Stream summarizer and cardinality estimator.

Last update: Dec 30, 2022

Related tags

Overview

Description

A Java library for summarizing data in streams for which it is infeasible to store all events. More specifically, there are classes for estimating: cardinality (i.e. counting things); set membership; top-k elements and frequency. One particularly useful feature is that cardinality estimators with compatible configurations may be safely merged.

These classes may be used directly in a JVM project or with the provided shell scripts and good old Unix IO redirection.

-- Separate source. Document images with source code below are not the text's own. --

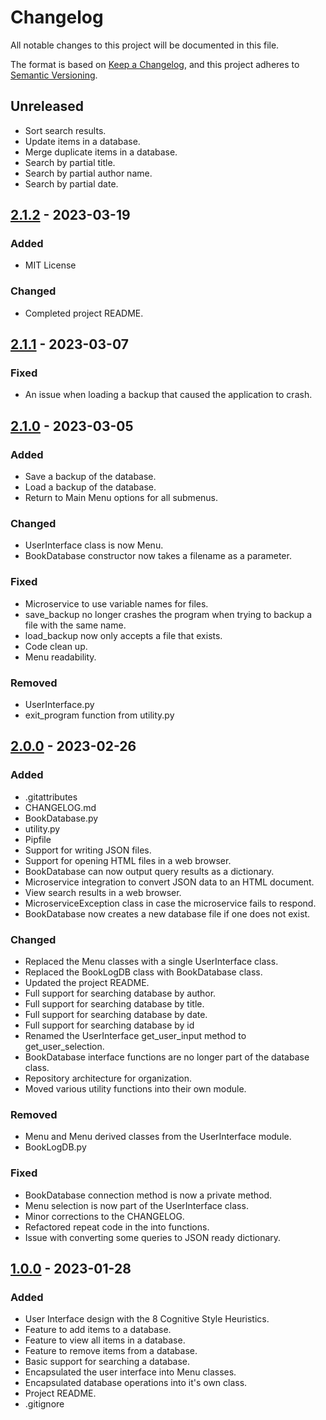 # Changelog

All notable changes to this project will be documented in this file.

The format is based on [Keep a Changelog](https://keepachangelog.com/en/1.0.0/),
and this project adheres to [Semantic Versioning](https://semver.org/spec/v2.0.0.html).

## Unreleased

- Sort search results.
- Update items in a database.
- Merge duplicate items in a database.
- Search by partial title.
- Search by partial author name.
- Search by partial date.

## [2.1.2] - 2023-03-19
### Added
- MIT License

### Changed
- Completed project README.

## [2.1.1] - 2023-03-07
### Fixed
- An issue when loading a backup that caused the application to crash.

## [2.1.0] - 2023-03-05
### Added
- Save a backup of the database.
- Load a backup of the database.
- Return to Main Menu options for all submenus.

### Changed
- UserInterface class is now Menu.
- BookDatabase constructor now takes a filename as a parameter.

### Fixed
- Microservice to use variable names for files.
- save_backup no longer crashes the program when trying to backup a file with the same name.
- load_backup now only accepts a file that exists.
- Code clean up.
- Menu readability.

### Removed
- UserInterface.py
- exit_program function from utility.py

## [2.0.0] - 2023-02-26
### Added
- .gitattributes
- CHANGELOG.md
- BookDatabase.py
- utility.py
- Pipfile
- Support for writing JSON files.
- Support for opening HTML files in a web browser.
- BookDatabase can now output query results as a dictionary.
- Microservice integration to convert JSON data to an HTML document.
- View search results in a web browser.
- MicroserviceException class in case the microservice fails to respond.
- BookDatabase now creates a new database file if one does not exist.

### Changed
- Replaced the Menu classes with a single UserInterface class.
- Replaced the BookLogDB class with BookDatabase class.
- Updated the project README.
- Full support for searching database by author.
- Full support for searching database by title.
- Full support for searching database by date.
- Full support for searching database by id
- Renamed the UserInterface get_user_input method to get_user_selection.
- BookDatabase interface functions are no longer part of the database class.
- Repository architecture for organization.
- Moved various utility functions into their own module.

### Removed
- Menu and Menu derived classes from the UserInterface module.
- BookLogDB.py

### Fixed
- BookDatabase connection method is now a private method.
- Menu selection is now part of the UserInterface class.
- Minor corrections to the CHANGELOG.
- Refactored repeat code in the into functions.
- Issue with converting some queries to JSON ready dictionary.

## [1.0.0] - 2023-01-28
### Added
- User Interface design with the 8 Cognitive Style Heuristics.
- Feature to add items to a database.
- Feature to view all items in a database.
- Feature to remove items from a database.
- Basic support for searching a database.
- Encapsulated the user interface into Menu classes.
- Encapsulated database operations into it's own class.
- Project README.
- .gitignore

[2.1.2]: https://github.com/4N0NYM0U5MY7H/CS361_Course_Project/releases/tag/v2.1.2
[2.1.1]: https://github.com/4N0NYM0U5MY7H/CS361_Course_Project/releases/tag/v2.1.1
[2.1.0]: https://github.com/4N0NYM0U5MY7H/CS361_Course_Project/releases/tag/v2.1.0
[2.0.0]: https://github.com/4N0NYM0U5MY7H/CS361_Course_Project/releases/tag/v2.0.0
[1.0.0]: https://github.com/4N0NYM0U5MY7H/CS361_Course_Project/releases/tag/v1.0.0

The ideas here are not original to us. We have endeavored to create useful implementations from iterating over the existing academic literature. As such this library relies heavily on the work of others. Please read the Sources and Reference sections.

Examples

$ echo -e "foo\nfoo\nbar" | ./bin/topk
item count error
---- ----- -----
 foo     2     0
 bar     1     0

Item count: 3


$ echo -e "foo\nfoo\nbar" | ./bin/cardinality
Item Count Cardinality Estimate
---------- --------------------
         3                    2

Maven Artifact

<dependency>
  <groupId>com.clearspring.analytics</groupId>
  <artifactId>stream</artifactId>
  <version>2.9.5</version>
</dependency>

Building

Assuming you have Apache Maven installed and configured:

mvn package

And you should be all set.

Where People Hang Out

Mailing list: http://groups.google.com/group/stream-lib-user

Sources

The set membership code is the Bloom Filter implementation from Apache Cassandra circa December 2009. The changes here are minimal and were for the purpose of testing and independent use. Apache Software Foundation headers have been retained on these files. By extension we also include murmurhash.

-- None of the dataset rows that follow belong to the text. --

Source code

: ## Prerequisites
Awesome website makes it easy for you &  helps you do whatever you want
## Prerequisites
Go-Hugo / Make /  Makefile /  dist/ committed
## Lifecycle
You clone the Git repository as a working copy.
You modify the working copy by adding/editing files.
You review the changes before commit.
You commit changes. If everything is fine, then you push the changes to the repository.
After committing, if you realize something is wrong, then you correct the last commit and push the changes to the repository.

We were inspired to use this code by Jonathan Ellis' post All you ever wanted to know about writing bloom filters.

References

There are javadoc references to specific papers. These were the ones we found most relevant during out research.

Cardinality

Min Cai, Jianping Pan, Yu K. Kwok, and Kai Hwang. Fast and accurate traffic matrix measurement using adaptive cardinality counting. In MineNet ’05: Proceedings of the 2005 ACM SIGCOMM workshop on Mining network data, pages 205–206, New York, NY, USA, 2005. ACM.
Ahmed Metwally, Divyakant Agrawal, and Amr E. Abbadi. Why go logarithmic if we can go linear?: Towards effective distinct counting of search traffic. In EDBT ’08: Proceedings of the 11th international conference on Extending database technology, pages 618–629, New York, NY, USA, 2008. ACM.
Nikos Ntarmos, Peter Triantafillou, and Gerhard Weikum. Counting at large: Efficient cardinality estimation in Internet-Scale data networks. In ICDE ’06: Proceedings of the 22nd International Conference on Data Engineering, pages 40+, Washington, DC, USA, 2006. IEEE Computer Society.
Marianne Durand and Philippe Flajolet. LogLog counting of large cardinalities. In ESA03, volume 2832 of LNCS, pages 605–617, 2003.
Kyu Y. Whang, Brad T. Vander Zanden, and Howard M. Taylor. A linear-time probabilistic counting algorithm for database applications. ACM Trans. Database Syst., 15(2):208–229, 1990.
Moses Charikar, Kevin Chen, and Martin F. Colton. Finding frequent items in data streams. In ICALP ’02: Proceedings of the 29th International Colloquium on Automata, Languages and Programming, pages 693–703, London, UK, 2002. Springer-Verlag.
Stefan Heule, Marc Nunkesser, Alex Hall. HyperLogLog in Practice: Algorithmic Engineering of a State of The Art Cardinality Estimation Algorithm. Proceedings of the EDBT 2013 Conference, ACM, Genoa, Italy

Top-K

Graham Cormode and S. Muthukrishnan. An improved data stream summary: The Count-Min sketch and its applications. pages 29–38.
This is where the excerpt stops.